I think there's something to that. Our political discourse, especially on the national level, has drifted away from how best to oversee and provide security to a collection of states to a more culturally based enforcement bureau designed to reward members of whichever party is currently in power and punish members of the opposition.
I blame most of this on media, all media be it newspapers, tv news, social media, whatever, who all exist not to provide a public service but rather to inflame the emotions of its consumers in order to build a brand loyalty and keep those consumers coming back for more. You couple that with a political environment where power can only be held by appealing to those emotions by ensuring that the other side is seen as an enemy and you end up with threads like this.
You also end up with official governmental activities such as the Jan 6 Committee whose goal is not to root out and punish offenders but to establish a narrative that the other side is bad. You can see that in the fact that all hearings are staged for the media, even to the point that they hired a TV producer to oversee the events and witnesses are chosen based upon their ability to provide the proper narrative. It's especially obvious today where the regularly scheduled episode was canceled, not because they had other things to do, but because a hurricane has struck Florida and usurped their TV time.

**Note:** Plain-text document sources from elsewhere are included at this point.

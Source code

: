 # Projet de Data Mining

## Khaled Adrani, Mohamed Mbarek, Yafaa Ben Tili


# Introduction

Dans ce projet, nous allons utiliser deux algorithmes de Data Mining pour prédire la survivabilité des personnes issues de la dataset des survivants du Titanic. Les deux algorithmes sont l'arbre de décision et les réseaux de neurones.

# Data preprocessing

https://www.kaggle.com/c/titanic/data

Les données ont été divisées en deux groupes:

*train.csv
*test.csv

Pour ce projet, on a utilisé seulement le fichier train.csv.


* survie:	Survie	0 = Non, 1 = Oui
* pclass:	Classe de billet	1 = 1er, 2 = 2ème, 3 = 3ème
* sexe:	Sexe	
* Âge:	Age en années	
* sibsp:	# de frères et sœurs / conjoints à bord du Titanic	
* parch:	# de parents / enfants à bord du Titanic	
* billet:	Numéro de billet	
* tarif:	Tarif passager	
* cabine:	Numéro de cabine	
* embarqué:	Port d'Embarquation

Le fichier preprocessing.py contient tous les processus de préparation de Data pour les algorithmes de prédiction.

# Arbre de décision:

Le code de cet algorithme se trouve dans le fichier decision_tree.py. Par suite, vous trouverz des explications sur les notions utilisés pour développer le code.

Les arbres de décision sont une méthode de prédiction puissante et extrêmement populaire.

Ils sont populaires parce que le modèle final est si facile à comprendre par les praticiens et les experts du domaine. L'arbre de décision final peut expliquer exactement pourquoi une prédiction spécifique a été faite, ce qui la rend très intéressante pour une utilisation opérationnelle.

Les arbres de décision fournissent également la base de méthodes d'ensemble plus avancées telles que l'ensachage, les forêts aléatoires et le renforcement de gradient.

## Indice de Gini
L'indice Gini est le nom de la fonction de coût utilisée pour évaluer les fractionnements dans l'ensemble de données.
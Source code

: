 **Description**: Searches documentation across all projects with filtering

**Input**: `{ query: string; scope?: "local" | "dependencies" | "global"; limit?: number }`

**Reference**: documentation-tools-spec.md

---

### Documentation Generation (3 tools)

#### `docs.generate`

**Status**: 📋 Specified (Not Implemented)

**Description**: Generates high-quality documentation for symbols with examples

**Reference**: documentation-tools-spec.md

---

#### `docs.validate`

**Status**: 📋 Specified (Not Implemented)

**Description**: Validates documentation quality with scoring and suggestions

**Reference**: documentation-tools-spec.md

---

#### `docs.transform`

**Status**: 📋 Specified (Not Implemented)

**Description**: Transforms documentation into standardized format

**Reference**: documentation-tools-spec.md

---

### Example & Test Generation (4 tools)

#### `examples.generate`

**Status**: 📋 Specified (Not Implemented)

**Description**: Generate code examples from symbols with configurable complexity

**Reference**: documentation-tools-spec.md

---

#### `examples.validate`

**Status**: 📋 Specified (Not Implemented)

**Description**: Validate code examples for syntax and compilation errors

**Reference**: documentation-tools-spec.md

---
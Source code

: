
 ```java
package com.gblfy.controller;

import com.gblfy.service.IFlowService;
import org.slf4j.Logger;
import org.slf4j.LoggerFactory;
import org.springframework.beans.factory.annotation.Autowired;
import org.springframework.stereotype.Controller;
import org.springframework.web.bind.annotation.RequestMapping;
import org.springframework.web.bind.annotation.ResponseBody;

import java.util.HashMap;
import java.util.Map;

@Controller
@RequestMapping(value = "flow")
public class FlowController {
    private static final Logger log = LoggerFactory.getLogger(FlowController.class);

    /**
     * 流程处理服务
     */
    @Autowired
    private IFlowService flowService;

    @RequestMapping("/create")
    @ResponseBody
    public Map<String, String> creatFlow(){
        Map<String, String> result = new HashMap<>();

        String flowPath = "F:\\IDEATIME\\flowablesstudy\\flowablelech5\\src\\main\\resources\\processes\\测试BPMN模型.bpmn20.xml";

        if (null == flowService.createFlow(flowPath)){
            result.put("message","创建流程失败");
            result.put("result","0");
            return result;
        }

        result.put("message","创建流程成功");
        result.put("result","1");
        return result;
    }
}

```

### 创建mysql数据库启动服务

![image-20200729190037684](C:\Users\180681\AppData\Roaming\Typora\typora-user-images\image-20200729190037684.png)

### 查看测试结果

If they can't promote their 'other side is bad' narrative to millions of people on any given day, that day is not worth doing.
"Things should be made as simple as possible, but not one bit simpler." ~ Albert Einstein
I'm curious as to how you might frame an investigation into an attempt--by planned disruption and violence--to overthrow an election in some more "even-handed" way. It was an ugly chapter in the nation's history, and I can't see it otherwise. I have visions of Matt Gaetz and Jim Jordan yelling "Antifa! and "BLM!" though there was no evidence at all of them being there, or maybe pulling the "rowdy tourist" trope out of their bag of tricks.
You twist the facts to meet your agenda OR because you don’t want to face reality. My guess is the later. And, yes they are showing the perpetrators are bad… which is an understatement. How you can infer otherwise is unconscionable…. they tried to overthrow the government and wanted to hang the VP!!!
I listened live to most of the Watergate hearings. There wasn't a phalanx of Republicans trying to obfuscate, excuse, or defend Nixon--who was half the crook Trump is. How times change.
I completely agree with the first paragraph excerpted here.
As for the second--what would you call, not "bad," (which carries moralistic tones) but maybe "undesirable" in our democracy? If not an attempted coup, what? It would be better if we stop trying to create Marvel comic book heroes and villains out of our legislators and their constituents--which as you said, is totally perpetrated by the media--but let's get real. People were incited by our outgoing President to attack the Capitol building and inflict harm on people who were trying to uphold the democratic process most of us are happy to abide by. Is that a response you find to be OK? I don't blame the Republican Party for that horrific response to January 6 proceedings, but I blame them if they support the players--either by overt or tacit agreement with the behavior or by keeping quiet in order to follow the Party line and protect their own agendas.
"Do any human beings ever realize life while they live it--every, every minute?" Emily Webb, Our Town
www.silententry.wordpress.com
Wait, I thought Alan’s problem was that his head was in the sand. Can he twist facts with his head in the sand? Can one do any twisting at all with one’s head stuck in sand?
Also, another question I’ve been wanting to ask you – you use a lot of !!! in your writing. Do you think if you use one or two more !’s you would convince me of anything? Is good debate technique just a matter of quantity of exclamation points?